Work to complete:
Give the data again exactly as it appears, excluding any pictures.

== Data extracts ==

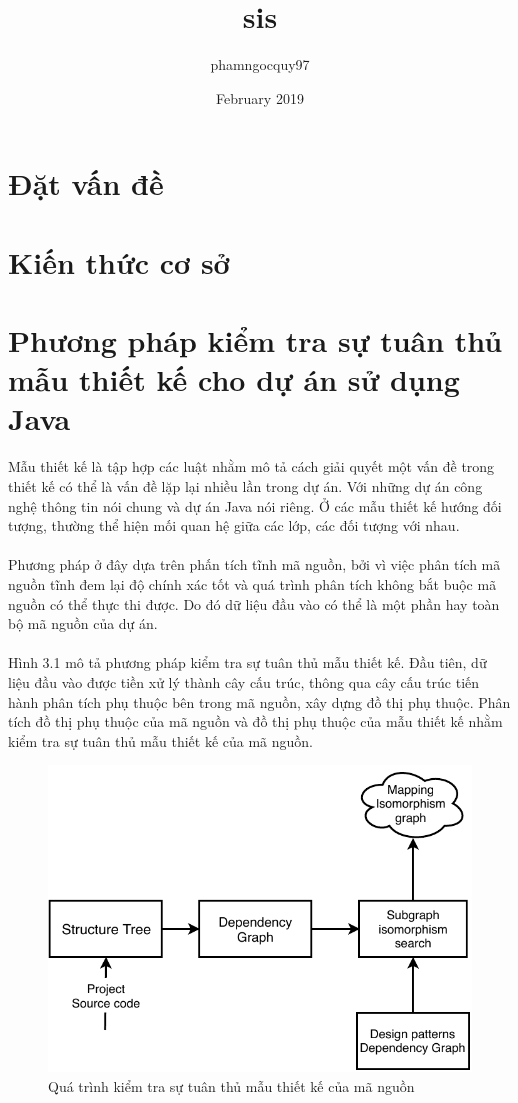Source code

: \documentclass[12pt]{report}
\title{sis}
\author{phamngocquy97 }
\date{February 2019}
\begin{document}
	
\newpage
{}
\setcounter{page}{1}
\chapter{Đặt vấn đề}
\chapter{Kiến thức cơ sở}
\chapter{Phương pháp kiểm tra sự tuân thủ mẫu thiết kế cho dự án sử dụng Java}
\newpage
Mẫu thiết kế là tập hợp các luật nhằm mô tả cách giải quyết một vấn đề trong thiết kế có thể là vấn đề lặp lại nhiều lần trong dự án. Với những dự án công nghệ thông tin nói chung và dự án Java nói riêng. Ở các mẫu thiết kế hướng đối tượng, thường thể hiện mối quan hệ giữa các lớp, các đối tượng với nhau. \\\\
Phương pháp ở đây dựa trên phấn tích tĩnh mã nguồn, bởi vì việc phân tích mã nguồn tĩnh đem lại độ chính xác tốt và quá trình phân tích không bắt buộc mã nguồn có thể thực thi được. Do đó dữ liệu đầu vào có thể là một phần hay toàn bộ mã nguồn của dự án.\\\\
Hình 3.1 mô tả phương pháp kiểm tra sự tuân thủ mẫu thiết kế. Đầu tiên, dữ liệu đầu vào được tiền xử lý thành cây cấu trúc, thông qua cây cấu trúc tiến hành phân tích phụ thuộc bên trong mã nguồn, xây dựng đồ thị phụ thuộc. Phân tích đồ thị phụ thuộc của mã nguồn và đồ thị phụ thuộc của mẫu thiết kế  nhằm kiểm tra sự tuân thủ mẫu thiết kế của mã nguồn.
\begin{figure}[h]
	\centering
	\includegraphics[scale=0.36]{images/general_architecture_3_1}
	\caption{Quá trình kiểm tra sự tuân thủ mẫu thiết kế của mã nguồn}
	\label{fig:general_architecture}
\end{figure}
\end{document}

===

Completed exercise:
Source code

: \documentclass[12pt]{report}
\title{sis}
\author{phamngocquy97 }
\date{February 2019}
\begin{document}
	
\newpage
{}
\setcounter{page}{1}
\chapter{Đặt vấn đề}
\chapter{Kiến thức cơ sở}
\chapter{Phương pháp kiểm tra sự tuân thủ mẫu thiết kế cho dự án sử dụng Java}
\newpage
Mẫu thiết kế là tập hợp các luật nhằm mô tả cách giải quyết một vấn đề trong thiết kế có thể là vấn đề lặp lại nhiều lần trong dự án. Với những dự án công nghệ thông tin nói chung và dự án Java nói riêng. Ở các mẫu thiết kế hướng đối tượng, thường thể hiện mối quan hệ giữa các lớp, các đối tượng với nhau. \\\\
Phương pháp ở đây dựa trên phấn tích tĩnh mã nguồn, bởi vì việc phân tích mã nguồn tĩnh đem lại độ chính xác tốt và quá trình phân tích không bắt buộc mã nguồn có thể thực thi được. Do đó dữ liệu đầu vào có thể là một phần hay toàn bộ mã nguồn của dự án.\\\\
Hình 3.1 mô tả phương pháp kiểm tra sự tuân thủ mẫu thiết kế. Đầu tiên, dữ liệu đầu vào được tiền xử lý thành cây cấu trúc, thông qua cây cấu trúc tiến hành phân tích phụ thuộc bên trong mã nguồn, xây dựng đồ thị phụ thuộc. Phân tích đồ thị phụ thuộc của mã nguồn và đồ thị phụ thuộc của mẫu thiết kế  nhằm kiểm tra sự tuân thủ mẫu thiết kế của mã nguồn.
\begin{figure}[h]
	\centering
	\includegraphics[scale=0.36]{images/general_architecture_3_1}
	\caption{Quá trình kiểm tra sự tuân thủ mẫu thiết kế của mã nguồn}
	\label{fig:general_architecture}
\end{figure}
\end{document}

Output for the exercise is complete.